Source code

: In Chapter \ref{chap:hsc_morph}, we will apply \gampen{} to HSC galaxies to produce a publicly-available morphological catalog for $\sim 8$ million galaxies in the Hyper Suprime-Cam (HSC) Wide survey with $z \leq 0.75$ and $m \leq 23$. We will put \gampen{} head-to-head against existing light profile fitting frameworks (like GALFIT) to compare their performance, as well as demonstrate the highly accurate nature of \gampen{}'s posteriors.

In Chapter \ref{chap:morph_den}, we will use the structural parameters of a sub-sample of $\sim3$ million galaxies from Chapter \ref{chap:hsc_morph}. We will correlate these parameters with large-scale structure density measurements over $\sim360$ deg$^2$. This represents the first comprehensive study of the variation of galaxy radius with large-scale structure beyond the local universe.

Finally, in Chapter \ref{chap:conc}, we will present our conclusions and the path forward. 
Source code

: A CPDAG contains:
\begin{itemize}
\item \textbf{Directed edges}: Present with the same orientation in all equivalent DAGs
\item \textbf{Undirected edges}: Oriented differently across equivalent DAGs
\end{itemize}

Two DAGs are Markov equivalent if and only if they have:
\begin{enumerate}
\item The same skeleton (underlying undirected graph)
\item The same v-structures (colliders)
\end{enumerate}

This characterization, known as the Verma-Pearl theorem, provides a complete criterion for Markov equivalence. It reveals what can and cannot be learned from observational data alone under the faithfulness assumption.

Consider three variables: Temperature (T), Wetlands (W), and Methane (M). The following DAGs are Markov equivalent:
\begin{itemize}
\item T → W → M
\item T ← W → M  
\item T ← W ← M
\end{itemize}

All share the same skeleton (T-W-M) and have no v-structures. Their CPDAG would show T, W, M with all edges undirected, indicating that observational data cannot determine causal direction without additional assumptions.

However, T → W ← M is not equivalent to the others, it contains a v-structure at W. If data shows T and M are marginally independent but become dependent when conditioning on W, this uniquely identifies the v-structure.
━━━━━━━━
- **Task**
Could the entries above be output once more, exactly as they are?

- **Expected answer**
Source code

: In Chapter \ref{chap:hsc_morph}, we will apply \gampen{} to HSC galaxies to produce a publicly-available morphological catalog for $\sim 8$ million galaxies in the Hyper Suprime-Cam (HSC) Wide survey with $z \leq 0.75$ and $m \leq 23$. We will put \gampen{} head-to-head against existing light profile fitting frameworks (like GALFIT) to compare their performance, as well as demonstrate the highly accurate nature of \gampen{}'s posteriors.

In Chapter \ref{chap:morph_den}, we will use the structural parameters of a sub-sample of $\sim3$ million galaxies from Chapter \ref{chap:hsc_morph}. We will correlate these parameters with large-scale structure density measurements over $\sim360$ deg$^2$. This represents the first comprehensive study of the variation of galaxy radius with large-scale structure beyond the local universe.

Finally, in Chapter \ref{chap:conc}, we will present our conclusions and the path forward. 
Source code

: A CPDAG contains:
\begin{itemize}
\item \textbf{Directed edges}: Present with the same orientation in all equivalent DAGs
\item \textbf{Undirected edges}: Oriented differently across equivalent DAGs
\end{itemize}

Two DAGs are Markov equivalent if and only if they have:
\begin{enumerate}
\item The same skeleton (underlying undirected graph)
\item The same v-structures (colliders)
\end{enumerate}

This characterization, known as the Verma-Pearl theorem, provides a complete criterion for Markov equivalence. It reveals what can and cannot be learned from observational data alone under the faithfulness assumption.

Consider three variables: Temperature (T), Wetlands (W), and Methane (M). The following DAGs are Markov equivalent:
\begin{itemize}
\item T → W → M
\item T ← W → M  
\item T ← W ← M
\end{itemize}

All share the same skeleton (T-W-M) and have no v-structures. Their CPDAG would show T, W, M with all edges undirected, indicating that observational data cannot determine causal direction without additional assumptions.

However, T → W ← M is not equivalent to the others, it contains a v-structure at W. If data shows T and M are marginally independent but become dependent when conditioning on W, this uniquely identifies the v-structure.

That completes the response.